獲るのは楽しいのだが、そのあとのことはまったく考えてないというか……。
さすがに、ヒカルコは考えるよな?
いい歳した大人だし。
金魚鉢を戸棚の上に置くと、朝の涼しいうちにコノミが宿題をやり始めた。
毎日、しっかりとやるというのが、やっぱり大切。
彼女は、毎日絵日記も描いている。
1度サボり癖がつくと、元に戻すのが大変だ。
コノミの勉強を見てやり、商店街が開く時間になったので、3人で買い物に行く。
さて、金魚の餌ってのはどこに売っているのか。
令和なら、ペットショップってものがあるから、そこにいけば普通に魚の餌も売っていたのだが――。
この時代じゃ、そんなものはない。
いや、あるのかもしれないが、見たことないぞ。
あるのだが、知る人ぞ知る商売なのかもしれない。
そういえば昔は、金魚も天秤やリヤカーで売り歩く金魚売りがいたよなぁ。
昔って今か……。
金魚のことを考えながら、路地を歩く。
今日も暑く、30℃を確実に超えている。
一緒についてきているコノミも随分と日に焼けて黒くなった。
友だちがやってきても家で漫画を読んだりしていることが多いのだが、ちょっと外に遊びに行くだけでも、日に焼けるんだな。
熱中症にならないように気をつけないと。
帽子を買ってあげたほうがいいだろうか?
「ヒカルコ、コノミの帽子を買おう。
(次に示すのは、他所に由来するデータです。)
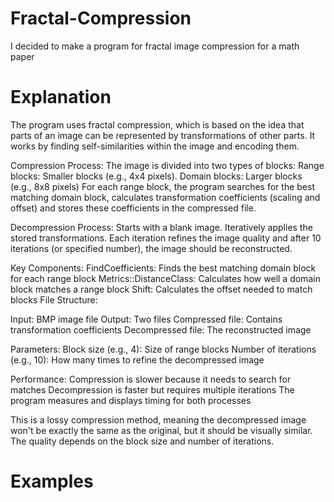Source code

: # Fractal-Compression
I decided to make a program for fractal image compression for a math paper

# Explanation
The program uses fractal compression, which is based on the idea that parts of an image can be represented by transformations of other parts. It works by finding self-similarities within the image and encoding them.

Compression Process:
The image is divided into two types of blocks:
Range blocks: Smaller blocks (e.g., 4x4 pixels).
Domain blocks: Larger blocks (e.g., 8x8 pixels)
For each range block, the program searches for the best matching domain block, calculates transformation coefficients (scaling and offset) and stores these coefficients in the compressed file.

Decompression Process:
Starts with a blank image. Iteratively applies the stored transformations.
Each iteration refines the image quality and after 10 iterations (or specified number), the image should be reconstructed.

Key Components:
FindCoefficients: Finds the best matching domain block for each range block
Metrics::DistanceClass: Calculates how well a domain block matches a range block
Shift: Calculates the offset needed to match blocks
File Structure:

Input: BMP image file
Output: Two files
Compressed file: Contains transformation coefficients
Decompressed file: The reconstructed image

Parameters:
Block size (e.g., 4): Size of range blocks
Number of iterations (e.g., 10): How many times to refine the decompressed image

Performance:
Compression is slower because it needs to search for matches
Decompression is faster but requires multiple iterations
The program measures and displays timing for both processes

This is a lossy compression method, meaning the decompressed image won't be exactly the same as the original, but it should be visually similar. The quality depends on the block size and number of iterations.

# Examples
外で遊んで、熱中症になると危ないからな」
「ねっちゅうしょう?」
ヒカルコが不思議そうな顔をしている。
「ああ、日射病な」
令和には日射病ってあまり使わなくなってたな。
みんな熱中症になってた。
「わかった」
コノミの服やらファッションは、全部ヒカルコにまかせている。
俺には解らんし。
商店街に到着したので、まずはコノミの帽子を買う。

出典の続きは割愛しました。